In the 19th century, the Euclidean algorithm led to the development of new number systems, such as Gaussian integers and Eisenstein integers. In 1815, Carl Gauss used the Euclidean algorithm to demonstrate unique factorization of Gaussian integers, although his work was first published in 1832. Gauss mentioned the algorithm in his Disquisitiones Arithmeticae (published 1801), but only as a method for continued fractions. Peter Dirichlet seems to have been the first to describe the Euclidean algorithm as the basis for much of number theory. Dirichlet noted that many results of number theory, such as unique factorization, would hold true for any other system of numbers to which the Euclidean algorithm could be applied.
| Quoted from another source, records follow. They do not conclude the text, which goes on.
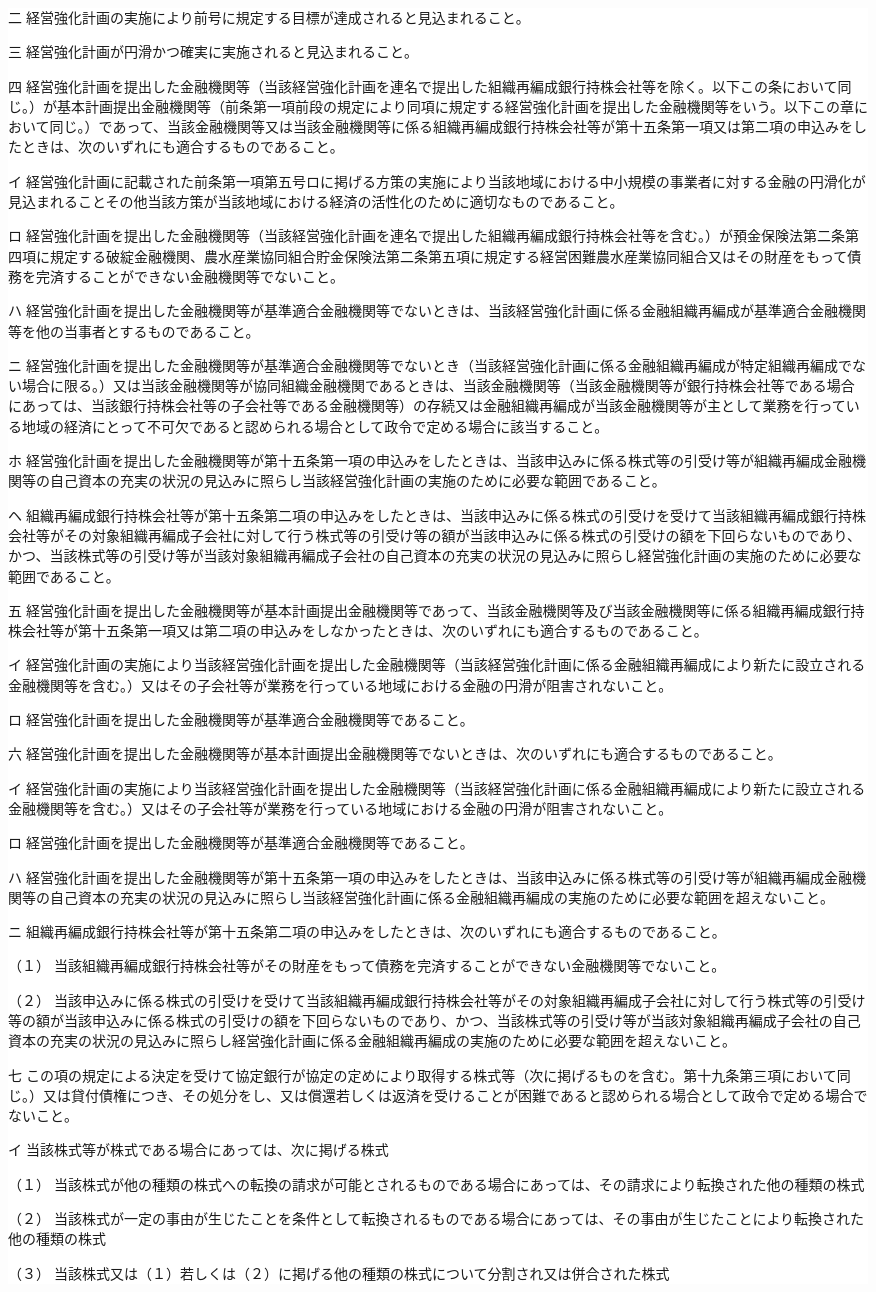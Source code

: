 二 経営強化計画の実施により前号に規定する目標が達成されると見込まれること。

三 経営強化計画が円滑かつ確実に実施されると見込まれること。

四 経営強化計画を提出した金融機関等（当該経営強化計画を連名で提出した組織再編成銀行持株会社等を除く。以下この条において同じ。）が基本計画提出金融機関等（前条第一項前段の規定により同項に規定する経営強化計画を提出した金融機関等をいう。以下この章において同じ。）であって、当該金融機関等又は当該金融機関等に係る組織再編成銀行持株会社等が第十五条第一項又は第二項の申込みをしたときは、次のいずれにも適合するものであること。

イ 経営強化計画に記載された前条第一項第五号ロに掲げる方策の実施により当該地域における中小規模の事業者に対する金融の円滑化が見込まれることその他当該方策が当該地域における経済の活性化のために適切なものであること。

ロ 経営強化計画を提出した金融機関等（当該経営強化計画を連名で提出した組織再編成銀行持株会社等を含む。）が預金保険法第二条第四項に規定する破綻金融機関、農水産業協同組合貯金保険法第二条第五項に規定する経営困難農水産業協同組合又はその財産をもって債務を完済することができない金融機関等でないこと。

ハ 経営強化計画を提出した金融機関等が基準適合金融機関等でないときは、当該経営強化計画に係る金融組織再編成が基準適合金融機関等を他の当事者とするものであること。

ニ 経営強化計画を提出した金融機関等が基準適合金融機関等でないとき（当該経営強化計画に係る金融組織再編成が特定組織再編成でない場合に限る。）又は当該金融機関等が協同組織金融機関であるときは、当該金融機関等（当該金融機関等が銀行持株会社等である場合にあっては、当該銀行持株会社等の子会社等である金融機関等）の存続又は金融組織再編成が当該金融機関等が主として業務を行っている地域の経済にとって不可欠であると認められる場合として政令で定める場合に該当すること。

ホ 経営強化計画を提出した金融機関等が第十五条第一項の申込みをしたときは、当該申込みに係る株式等の引受け等が組織再編成金融機関等の自己資本の充実の状況の見込みに照らし当該経営強化計画の実施のために必要な範囲であること。

ヘ 組織再編成銀行持株会社等が第十五条第二項の申込みをしたときは、当該申込みに係る株式の引受けを受けて当該組織再編成銀行持株会社等がその対象組織再編成子会社に対して行う株式等の引受け等の額が当該申込みに係る株式の引受けの額を下回らないものであり、かつ、当該株式等の引受け等が当該対象組織再編成子会社の自己資本の充実の状況の見込みに照らし経営強化計画の実施のために必要な範囲であること。

五 経営強化計画を提出した金融機関等が基本計画提出金融機関等であって、当該金融機関等及び当該金融機関等に係る組織再編成銀行持株会社等が第十五条第一項又は第二項の申込みをしなかったときは、次のいずれにも適合するものであること。

イ 経営強化計画の実施により当該経営強化計画を提出した金融機関等（当該経営強化計画に係る金融組織再編成により新たに設立される金融機関等を含む。）又はその子会社等が業務を行っている地域における金融の円滑が阻害されないこと。

ロ 経営強化計画を提出した金融機関等が基準適合金融機関等であること。

六 経営強化計画を提出した金融機関等が基本計画提出金融機関等でないときは、次のいずれにも適合するものであること。

イ 経営強化計画の実施により当該経営強化計画を提出した金融機関等（当該経営強化計画に係る金融組織再編成により新たに設立される金融機関等を含む。）又はその子会社等が業務を行っている地域における金融の円滑が阻害されないこと。

ロ 経営強化計画を提出した金融機関等が基準適合金融機関等であること。

ハ 経営強化計画を提出した金融機関等が第十五条第一項の申込みをしたときは、当該申込みに係る株式等の引受け等が組織再編成金融機関等の自己資本の充実の状況の見込みに照らし当該経営強化計画に係る金融組織再編成の実施のために必要な範囲を超えないこと。

ニ 組織再編成銀行持株会社等が第十五条第二項の申込みをしたときは、次のいずれにも適合するものであること。

（１） 当該組織再編成銀行持株会社等がその財産をもって債務を完済することができない金融機関等でないこと。

（２） 当該申込みに係る株式の引受けを受けて当該組織再編成銀行持株会社等がその対象組織再編成子会社に対して行う株式等の引受け等の額が当該申込みに係る株式の引受けの額を下回らないものであり、かつ、当該株式等の引受け等が当該対象組織再編成子会社の自己資本の充実の状況の見込みに照らし経営強化計画に係る金融組織再編成の実施のために必要な範囲を超えないこと。

七 この項の規定による決定を受けて協定銀行が協定の定めにより取得する株式等（次に掲げるものを含む。第十九条第三項において同じ。）又は貸付債権につき、その処分をし、又は償還若しくは返済を受けることが困難であると認められる場合として政令で定める場合でないこと。

イ 当該株式等が株式である場合にあっては、次に掲げる株式

（１） 当該株式が他の種類の株式への転換の請求が可能とされるものである場合にあっては、その請求により転換された他の種類の株式

（２） 当該株式が一定の事由が生じたことを条件として転換されるものである場合にあっては、その事由が生じたことにより転換された他の種類の株式

（３） 当該株式又は（１）若しくは（２）に掲げる他の種類の株式について分割され又は併合された株式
Dirichlet's lectures on number theory were edited and extended by Richard Dedekind, who used Euclid's algorithm to study algebraic integers, a new general type of number. For example, Dedekind was the first to prove Fermat's two-square theorem using the unique factorization of Gaussian integers. Dedekind also defined the concept of a Euclidean domain, a number system in which a generalized version of the Euclidean algorithm can be defined (as described below). In the closing decades of the 19th century, however, the Euclidean algorithm gradually became eclipsed by Dedekind's more general theory of ideals.
" is the granddaddy of all algorithms, because it is the oldest nontrivial algorithm that has survived to the present day."
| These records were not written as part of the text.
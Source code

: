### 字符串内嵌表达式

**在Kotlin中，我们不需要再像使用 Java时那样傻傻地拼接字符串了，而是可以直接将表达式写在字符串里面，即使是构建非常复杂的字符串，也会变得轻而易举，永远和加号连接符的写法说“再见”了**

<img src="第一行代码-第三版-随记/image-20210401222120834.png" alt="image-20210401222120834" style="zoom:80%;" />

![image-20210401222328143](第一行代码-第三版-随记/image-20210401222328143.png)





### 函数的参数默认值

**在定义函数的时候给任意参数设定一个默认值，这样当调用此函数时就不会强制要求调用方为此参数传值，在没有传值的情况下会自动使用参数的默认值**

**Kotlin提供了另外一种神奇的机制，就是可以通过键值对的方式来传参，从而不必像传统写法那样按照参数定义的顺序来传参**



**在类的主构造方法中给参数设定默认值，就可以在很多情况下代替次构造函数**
|Donald Knuth, The Art of Computer Programming, Vol. 2: Seminumerical Algorithms, 2nd edition (1981), p. 318.|
Other applications of Euclid's algorithm were developed in the 19th century. In 1829, Charles Sturm showed that the algorithm was useful in the Sturm chain method for counting the real roots of polynomials in any given interval.
The Euclidean algorithm was the first integer relation algorithm, which is a method for finding integer relations between commensurate real numbers. Several novel integer relation algorithms have been developed in recent years, such as the Ferguson–Forcade algorithm (1979) of Helaman Ferguson and R.W. Forcade, and its relatives, the LLL algorithm, the HJLS algorithm, and the PSLQ algorithm.
In 1969, Cole and Davie developed a two-player game based on the Euclidean algorithm, called The Game of Euclid, which has an optimal strategy. The players begin with two piles of a and b stones. The players take turns removing m multiples of the smaller pile from the larger. Thus, if the two piles consist of x and y stones, where x is larger than y, the next player can reduce the larger pile from x stones to x − my stones, as long as the latter is a nonnegative integer. The winner is the first player to reduce one pile to zero stones.